Zhang et al. 126 descobriram que 23 de 659 (3,5%) pacientes com COVID-19 grave tinham mutações deletérias em 8 loci que os tornavam incapazes de produzir ou responder ao interferon tipo I. Em contraste, apenas 1 de 534 pacientes com COVID-19 assintomático ou leve carregava uma mutação de perda de função heterozigótica em um desses loci ( IRF7 ). Combinado com um relatório de infecção COVID-19 grave em quatro pacientes jovens do sexo masculino com perda de função TLR7 mutações 128 , esses dois estudos mostram que erros inatos em sensores inatos ou suas vias de sinalização de interferon a jusante estão associados com COVID-19 grave. Bastard et al. 127descobriram que 135 de 987 (13,7%) pacientes com COVID-19 grave tinham anticorpos para IFNα, IFNω ou ambos, um achado que foi posteriormente confirmado por outro estudo 124 . Notavelmente, 94% dos pacientes eram homens. Estes autoanticorpos apresentaram atividade neutralizante de interferon in vitro. Em contraste, nenhum dos 663 pacientes com COVID-19 assintomático ou leve e apenas 4 dos 1.227 (0,3%) doadores saudáveis ​​tinham autoanticorpos para interferon tipo I. Coletivamente, esses estudos mostram as consequências devastadoras da falta de interferons tipo I em COVID-19.
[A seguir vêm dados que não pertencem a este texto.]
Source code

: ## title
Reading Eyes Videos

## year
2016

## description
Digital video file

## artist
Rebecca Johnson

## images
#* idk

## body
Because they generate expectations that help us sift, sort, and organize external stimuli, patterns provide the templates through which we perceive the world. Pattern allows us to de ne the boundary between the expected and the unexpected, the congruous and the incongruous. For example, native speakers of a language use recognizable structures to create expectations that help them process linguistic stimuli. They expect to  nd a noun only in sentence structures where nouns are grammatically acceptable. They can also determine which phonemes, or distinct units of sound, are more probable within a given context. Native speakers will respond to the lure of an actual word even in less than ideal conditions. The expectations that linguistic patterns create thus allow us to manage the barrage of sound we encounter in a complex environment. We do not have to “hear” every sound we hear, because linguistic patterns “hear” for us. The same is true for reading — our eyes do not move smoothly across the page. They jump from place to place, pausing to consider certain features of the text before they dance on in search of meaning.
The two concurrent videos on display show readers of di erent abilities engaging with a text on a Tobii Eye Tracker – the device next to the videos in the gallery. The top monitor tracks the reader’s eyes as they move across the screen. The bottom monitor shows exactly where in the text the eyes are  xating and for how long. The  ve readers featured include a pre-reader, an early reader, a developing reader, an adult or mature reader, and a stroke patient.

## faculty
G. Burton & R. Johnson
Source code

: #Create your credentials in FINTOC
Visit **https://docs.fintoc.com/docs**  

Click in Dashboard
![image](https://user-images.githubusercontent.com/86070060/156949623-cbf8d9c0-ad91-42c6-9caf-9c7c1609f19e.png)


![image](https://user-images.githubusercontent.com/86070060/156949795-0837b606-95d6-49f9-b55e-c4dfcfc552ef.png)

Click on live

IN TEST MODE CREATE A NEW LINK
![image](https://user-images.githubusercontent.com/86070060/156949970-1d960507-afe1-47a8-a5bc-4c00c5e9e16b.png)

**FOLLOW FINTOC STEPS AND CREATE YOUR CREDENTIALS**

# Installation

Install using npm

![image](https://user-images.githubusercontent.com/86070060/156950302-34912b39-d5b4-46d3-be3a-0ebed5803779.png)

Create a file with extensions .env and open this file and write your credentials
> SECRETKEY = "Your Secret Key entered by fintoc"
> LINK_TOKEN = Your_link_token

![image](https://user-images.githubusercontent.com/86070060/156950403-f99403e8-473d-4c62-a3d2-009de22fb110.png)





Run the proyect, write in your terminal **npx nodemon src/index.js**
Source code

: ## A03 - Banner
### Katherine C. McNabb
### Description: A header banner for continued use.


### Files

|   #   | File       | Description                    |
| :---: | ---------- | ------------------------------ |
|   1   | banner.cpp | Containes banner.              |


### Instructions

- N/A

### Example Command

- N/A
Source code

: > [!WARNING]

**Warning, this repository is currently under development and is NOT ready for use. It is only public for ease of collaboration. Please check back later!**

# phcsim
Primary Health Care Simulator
Como esses resultados se encaixam com outros relatórios que mostram papéis protetores versus patogênicos de interferons tipo I e tipo III em COVID-19 (Fig.  2 )? Embora os interferons sejam altamente potentes no bloqueio da replicação do SARS-CoV-2, o SARS-CoV-2 tem um arsenal de mecanismos de evasão para bloquear a indução de interferons endógenos e a sinalização do receptor de interferon 129 , 130 . Essa redução da resposta inicial do interferon pode levar a respostas imunes desequilibradas do hospedeiro e à incapacidade de eliminar o vírus 29 . Em última análise, isso leva ao aumento prolongado dos níveis de interferons e genes estimulados por interferon que foram observados em COVID-19 grave em muitos estudos 109 , 131 , 132 ,133 embora não em outros 134 . Além disso, um nível elevado de IFNα é um biomarcador para mortalidade 109 . Esses resultados sugerem papéis patológicos de respostas retardadas e prolongadas do interferon tipo I e tipo III em COVID-19.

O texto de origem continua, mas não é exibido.